Horoscopes

By Unknown Author

(Mystic Maurice has been fired for inaccuracy, so a series of guest astrologers will guide your destiny this term

This week's horoscopes by: a boy band)

Horoscopes
Horoscopes

ARIES

You look up above, to the one that you love, with the power of a dove, that's really special bruv.

TAURUS

On Tuesday you'll meet a stranger, that looks a bit like the lone ranger.

Horoscopes
Horoscopes

GEMINI

If I can't have you, what will I do, you really are a poo. Ooh baby, yeah. Uh-huh.

CANCER

This week you'll feel sad. Which is bad. The opposite of glad.
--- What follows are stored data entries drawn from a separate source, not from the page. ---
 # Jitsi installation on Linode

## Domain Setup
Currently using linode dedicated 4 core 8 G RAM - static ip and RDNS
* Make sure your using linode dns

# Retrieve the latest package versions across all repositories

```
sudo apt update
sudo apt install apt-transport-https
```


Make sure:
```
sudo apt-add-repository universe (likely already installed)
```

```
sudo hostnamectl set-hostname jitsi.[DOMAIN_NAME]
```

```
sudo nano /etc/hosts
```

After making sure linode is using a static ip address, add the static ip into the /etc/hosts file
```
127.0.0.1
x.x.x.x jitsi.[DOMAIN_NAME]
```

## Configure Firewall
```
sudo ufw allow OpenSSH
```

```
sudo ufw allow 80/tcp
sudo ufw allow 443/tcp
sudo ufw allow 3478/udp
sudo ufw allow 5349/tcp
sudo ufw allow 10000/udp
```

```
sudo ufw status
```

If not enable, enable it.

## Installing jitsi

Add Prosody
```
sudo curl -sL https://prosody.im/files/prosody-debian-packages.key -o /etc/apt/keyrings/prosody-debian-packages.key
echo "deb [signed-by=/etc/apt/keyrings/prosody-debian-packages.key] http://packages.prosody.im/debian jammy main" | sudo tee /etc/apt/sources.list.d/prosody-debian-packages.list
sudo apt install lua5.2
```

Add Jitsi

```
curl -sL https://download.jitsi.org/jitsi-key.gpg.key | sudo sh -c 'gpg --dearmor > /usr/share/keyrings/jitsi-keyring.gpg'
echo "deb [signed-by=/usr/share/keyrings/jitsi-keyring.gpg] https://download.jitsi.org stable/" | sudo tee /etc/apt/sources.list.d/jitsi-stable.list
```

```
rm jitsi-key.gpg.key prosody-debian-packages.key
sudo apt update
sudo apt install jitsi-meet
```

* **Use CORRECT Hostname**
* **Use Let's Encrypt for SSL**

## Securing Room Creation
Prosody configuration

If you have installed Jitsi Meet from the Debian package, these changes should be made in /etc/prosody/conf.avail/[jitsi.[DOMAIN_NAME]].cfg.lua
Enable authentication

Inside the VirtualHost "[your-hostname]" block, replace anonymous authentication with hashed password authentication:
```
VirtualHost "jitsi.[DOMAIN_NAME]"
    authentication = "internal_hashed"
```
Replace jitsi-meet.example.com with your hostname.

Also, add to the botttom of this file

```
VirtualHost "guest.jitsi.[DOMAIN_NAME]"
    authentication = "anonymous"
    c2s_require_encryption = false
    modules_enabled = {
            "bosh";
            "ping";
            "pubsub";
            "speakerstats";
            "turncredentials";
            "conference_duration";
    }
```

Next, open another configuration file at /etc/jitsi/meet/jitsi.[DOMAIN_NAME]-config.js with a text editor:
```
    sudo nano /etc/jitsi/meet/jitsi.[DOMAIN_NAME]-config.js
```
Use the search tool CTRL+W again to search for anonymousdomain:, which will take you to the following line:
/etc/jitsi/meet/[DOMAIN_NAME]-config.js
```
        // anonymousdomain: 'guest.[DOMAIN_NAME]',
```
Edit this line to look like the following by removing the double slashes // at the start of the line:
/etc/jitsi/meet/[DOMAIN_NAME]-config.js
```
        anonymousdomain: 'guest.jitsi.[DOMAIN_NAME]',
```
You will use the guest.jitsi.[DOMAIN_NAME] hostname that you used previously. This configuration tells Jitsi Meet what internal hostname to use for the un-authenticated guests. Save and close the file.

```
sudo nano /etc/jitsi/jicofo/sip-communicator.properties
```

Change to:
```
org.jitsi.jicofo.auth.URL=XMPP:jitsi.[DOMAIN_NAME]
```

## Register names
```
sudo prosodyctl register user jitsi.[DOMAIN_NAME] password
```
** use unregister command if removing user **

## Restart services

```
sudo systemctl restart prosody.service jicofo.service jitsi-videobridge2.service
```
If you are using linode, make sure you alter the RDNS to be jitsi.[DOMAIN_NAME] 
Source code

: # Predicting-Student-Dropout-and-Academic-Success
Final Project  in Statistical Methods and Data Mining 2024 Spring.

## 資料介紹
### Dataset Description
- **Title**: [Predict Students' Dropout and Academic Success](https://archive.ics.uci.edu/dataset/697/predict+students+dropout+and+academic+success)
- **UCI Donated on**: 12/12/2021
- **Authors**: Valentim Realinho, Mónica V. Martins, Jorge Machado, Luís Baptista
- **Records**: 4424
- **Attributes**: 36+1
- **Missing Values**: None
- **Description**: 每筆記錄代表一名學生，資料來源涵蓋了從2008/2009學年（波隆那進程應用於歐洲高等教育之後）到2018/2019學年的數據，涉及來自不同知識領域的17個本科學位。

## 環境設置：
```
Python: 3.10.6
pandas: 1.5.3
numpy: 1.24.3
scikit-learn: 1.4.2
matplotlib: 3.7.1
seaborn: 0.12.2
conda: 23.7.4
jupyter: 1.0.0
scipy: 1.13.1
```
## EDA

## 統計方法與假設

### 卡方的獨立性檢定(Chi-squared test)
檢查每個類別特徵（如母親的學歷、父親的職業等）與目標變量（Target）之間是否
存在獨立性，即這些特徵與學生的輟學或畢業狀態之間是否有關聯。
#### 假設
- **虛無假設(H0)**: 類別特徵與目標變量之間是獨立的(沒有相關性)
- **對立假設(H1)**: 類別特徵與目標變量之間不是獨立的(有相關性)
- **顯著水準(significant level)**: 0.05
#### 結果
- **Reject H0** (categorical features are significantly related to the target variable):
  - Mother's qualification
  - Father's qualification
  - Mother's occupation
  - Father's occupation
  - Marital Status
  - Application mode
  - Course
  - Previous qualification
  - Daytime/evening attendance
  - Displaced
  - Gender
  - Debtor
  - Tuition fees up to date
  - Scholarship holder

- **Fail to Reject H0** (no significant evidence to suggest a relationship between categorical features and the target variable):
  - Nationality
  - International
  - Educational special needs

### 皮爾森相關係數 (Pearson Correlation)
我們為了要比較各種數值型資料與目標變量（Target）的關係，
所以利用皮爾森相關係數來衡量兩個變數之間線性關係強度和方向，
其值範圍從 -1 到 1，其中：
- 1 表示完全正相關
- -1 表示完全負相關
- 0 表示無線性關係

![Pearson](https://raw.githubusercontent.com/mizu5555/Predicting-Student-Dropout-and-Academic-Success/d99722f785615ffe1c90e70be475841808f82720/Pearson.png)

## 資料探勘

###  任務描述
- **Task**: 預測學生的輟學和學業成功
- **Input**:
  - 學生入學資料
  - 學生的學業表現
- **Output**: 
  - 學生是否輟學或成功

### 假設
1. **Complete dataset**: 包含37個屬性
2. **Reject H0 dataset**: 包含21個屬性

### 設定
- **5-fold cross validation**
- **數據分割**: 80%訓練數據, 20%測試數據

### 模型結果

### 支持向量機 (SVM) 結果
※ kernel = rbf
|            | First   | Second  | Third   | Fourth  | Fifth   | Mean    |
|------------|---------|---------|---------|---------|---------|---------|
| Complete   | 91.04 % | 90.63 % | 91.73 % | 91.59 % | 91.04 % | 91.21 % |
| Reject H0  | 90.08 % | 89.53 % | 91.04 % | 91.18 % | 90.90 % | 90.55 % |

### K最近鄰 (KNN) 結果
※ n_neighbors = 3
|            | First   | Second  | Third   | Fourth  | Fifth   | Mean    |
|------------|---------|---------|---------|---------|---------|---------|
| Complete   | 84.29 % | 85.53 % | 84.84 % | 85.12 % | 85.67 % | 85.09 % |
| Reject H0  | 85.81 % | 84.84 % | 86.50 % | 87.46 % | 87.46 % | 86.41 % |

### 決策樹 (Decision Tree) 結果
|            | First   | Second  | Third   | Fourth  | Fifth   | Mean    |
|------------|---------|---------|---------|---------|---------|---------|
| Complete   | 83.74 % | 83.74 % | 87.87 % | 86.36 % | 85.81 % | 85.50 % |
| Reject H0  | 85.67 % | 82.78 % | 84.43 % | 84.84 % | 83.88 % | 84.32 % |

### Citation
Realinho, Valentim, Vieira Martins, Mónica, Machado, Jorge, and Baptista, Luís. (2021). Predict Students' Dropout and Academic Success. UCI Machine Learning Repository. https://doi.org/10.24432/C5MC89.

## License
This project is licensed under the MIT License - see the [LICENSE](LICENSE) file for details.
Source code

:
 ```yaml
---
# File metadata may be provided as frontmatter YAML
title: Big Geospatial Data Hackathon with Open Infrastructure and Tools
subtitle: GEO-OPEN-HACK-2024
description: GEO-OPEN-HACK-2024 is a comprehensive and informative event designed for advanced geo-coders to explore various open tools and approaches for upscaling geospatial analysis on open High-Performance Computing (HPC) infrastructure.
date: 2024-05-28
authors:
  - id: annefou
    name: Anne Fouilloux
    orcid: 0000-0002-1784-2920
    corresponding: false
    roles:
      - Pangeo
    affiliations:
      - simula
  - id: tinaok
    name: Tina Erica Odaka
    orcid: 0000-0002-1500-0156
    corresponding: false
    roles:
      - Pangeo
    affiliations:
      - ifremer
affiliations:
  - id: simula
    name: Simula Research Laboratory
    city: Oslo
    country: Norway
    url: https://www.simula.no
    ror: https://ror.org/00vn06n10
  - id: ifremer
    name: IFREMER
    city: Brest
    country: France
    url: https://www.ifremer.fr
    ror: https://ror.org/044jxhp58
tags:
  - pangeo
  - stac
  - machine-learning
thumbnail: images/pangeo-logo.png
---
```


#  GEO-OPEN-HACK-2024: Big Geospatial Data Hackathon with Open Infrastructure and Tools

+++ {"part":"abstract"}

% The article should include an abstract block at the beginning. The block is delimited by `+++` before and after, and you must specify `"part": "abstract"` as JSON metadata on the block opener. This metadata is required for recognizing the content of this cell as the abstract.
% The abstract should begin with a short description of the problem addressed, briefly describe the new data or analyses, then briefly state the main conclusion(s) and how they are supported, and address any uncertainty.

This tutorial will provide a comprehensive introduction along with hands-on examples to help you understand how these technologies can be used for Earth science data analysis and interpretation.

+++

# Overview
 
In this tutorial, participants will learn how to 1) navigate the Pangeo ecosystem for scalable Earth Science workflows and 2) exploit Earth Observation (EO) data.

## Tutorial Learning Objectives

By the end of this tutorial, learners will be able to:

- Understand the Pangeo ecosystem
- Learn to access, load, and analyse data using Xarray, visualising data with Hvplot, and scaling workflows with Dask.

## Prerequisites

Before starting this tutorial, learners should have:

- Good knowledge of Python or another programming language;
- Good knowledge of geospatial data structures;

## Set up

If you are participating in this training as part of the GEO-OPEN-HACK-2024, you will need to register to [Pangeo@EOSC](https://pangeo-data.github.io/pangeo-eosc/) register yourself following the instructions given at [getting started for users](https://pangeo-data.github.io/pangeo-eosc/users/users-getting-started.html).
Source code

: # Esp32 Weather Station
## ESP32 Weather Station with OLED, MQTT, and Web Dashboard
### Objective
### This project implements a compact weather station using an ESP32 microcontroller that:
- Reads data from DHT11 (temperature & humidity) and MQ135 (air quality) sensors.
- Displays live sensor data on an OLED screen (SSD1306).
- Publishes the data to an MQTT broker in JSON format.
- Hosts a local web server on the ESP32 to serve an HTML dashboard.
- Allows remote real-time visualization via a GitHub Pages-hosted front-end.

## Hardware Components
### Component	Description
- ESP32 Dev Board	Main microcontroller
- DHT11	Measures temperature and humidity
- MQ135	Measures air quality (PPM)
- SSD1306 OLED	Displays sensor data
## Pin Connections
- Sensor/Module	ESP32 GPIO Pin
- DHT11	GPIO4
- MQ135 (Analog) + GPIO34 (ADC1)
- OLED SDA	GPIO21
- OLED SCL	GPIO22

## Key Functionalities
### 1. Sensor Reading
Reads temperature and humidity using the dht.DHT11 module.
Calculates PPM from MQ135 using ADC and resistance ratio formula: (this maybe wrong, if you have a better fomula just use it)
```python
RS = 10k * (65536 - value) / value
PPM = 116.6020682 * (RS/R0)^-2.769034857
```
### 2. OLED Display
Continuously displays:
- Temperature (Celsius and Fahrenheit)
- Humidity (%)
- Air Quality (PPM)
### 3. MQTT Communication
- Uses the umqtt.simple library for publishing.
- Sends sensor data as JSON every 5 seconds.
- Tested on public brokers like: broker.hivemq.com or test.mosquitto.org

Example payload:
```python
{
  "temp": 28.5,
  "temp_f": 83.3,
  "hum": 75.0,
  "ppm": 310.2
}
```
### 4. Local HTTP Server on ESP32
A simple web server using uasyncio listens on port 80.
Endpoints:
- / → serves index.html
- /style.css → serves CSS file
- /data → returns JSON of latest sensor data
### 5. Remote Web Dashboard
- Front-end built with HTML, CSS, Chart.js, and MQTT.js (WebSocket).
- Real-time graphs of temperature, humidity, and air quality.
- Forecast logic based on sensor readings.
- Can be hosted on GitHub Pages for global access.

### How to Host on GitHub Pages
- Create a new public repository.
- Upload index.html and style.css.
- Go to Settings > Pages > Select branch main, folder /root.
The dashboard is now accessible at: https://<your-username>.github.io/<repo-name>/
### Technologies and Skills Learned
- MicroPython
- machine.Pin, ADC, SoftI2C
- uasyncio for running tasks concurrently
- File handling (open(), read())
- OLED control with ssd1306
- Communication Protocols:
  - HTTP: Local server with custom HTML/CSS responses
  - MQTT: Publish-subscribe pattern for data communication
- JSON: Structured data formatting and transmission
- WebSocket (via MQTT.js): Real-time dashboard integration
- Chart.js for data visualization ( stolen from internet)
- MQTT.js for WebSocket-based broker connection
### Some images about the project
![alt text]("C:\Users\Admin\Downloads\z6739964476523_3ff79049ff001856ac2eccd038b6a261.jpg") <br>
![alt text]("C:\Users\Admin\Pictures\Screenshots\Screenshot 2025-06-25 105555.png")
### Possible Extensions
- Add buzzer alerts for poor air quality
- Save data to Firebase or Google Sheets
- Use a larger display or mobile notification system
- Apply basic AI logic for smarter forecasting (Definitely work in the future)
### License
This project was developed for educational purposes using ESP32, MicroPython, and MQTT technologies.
A cow that barks is mad.

Horoscopes
Horoscopes

LEO

Stop messin' with my heart, I ache when we're apart, why must we play these games, it's drivin' me insane.

VIRGO

Romance at the workplace will make you feel, make you feel like a million dollars, it'll make you wanna holler, just make sure you swaller.

Horoscopes
Horoscopes

LIBRA

Jupiter's third moon, will be rising soon, it might affect your spoon.

SCORPIO

Girl, oh girl, oh, oh girl, if you're going to the shops could you get me a Twirl?

Horoscopes
Horoscopes

SAGITTARIUS

I see you in my dreams, eating custard creams, what does this mean, I'm not sure I'm that keen.

CAPRICORN

On Thursday you'll stub your toe, an endless source of woe, an everlasting foe, a bit like Edgar Allen Poe.

Horoscopes
Horoscopes

AQUARIUS

Why? I can't stop askin' why. Why, why? Oh baby why? Why? Why must you be so shy? You know that I'm your guy. Why?

PISCES

Has anyone seen my hair gel? I had it yesterday. It's the pink stuff with glitter in it.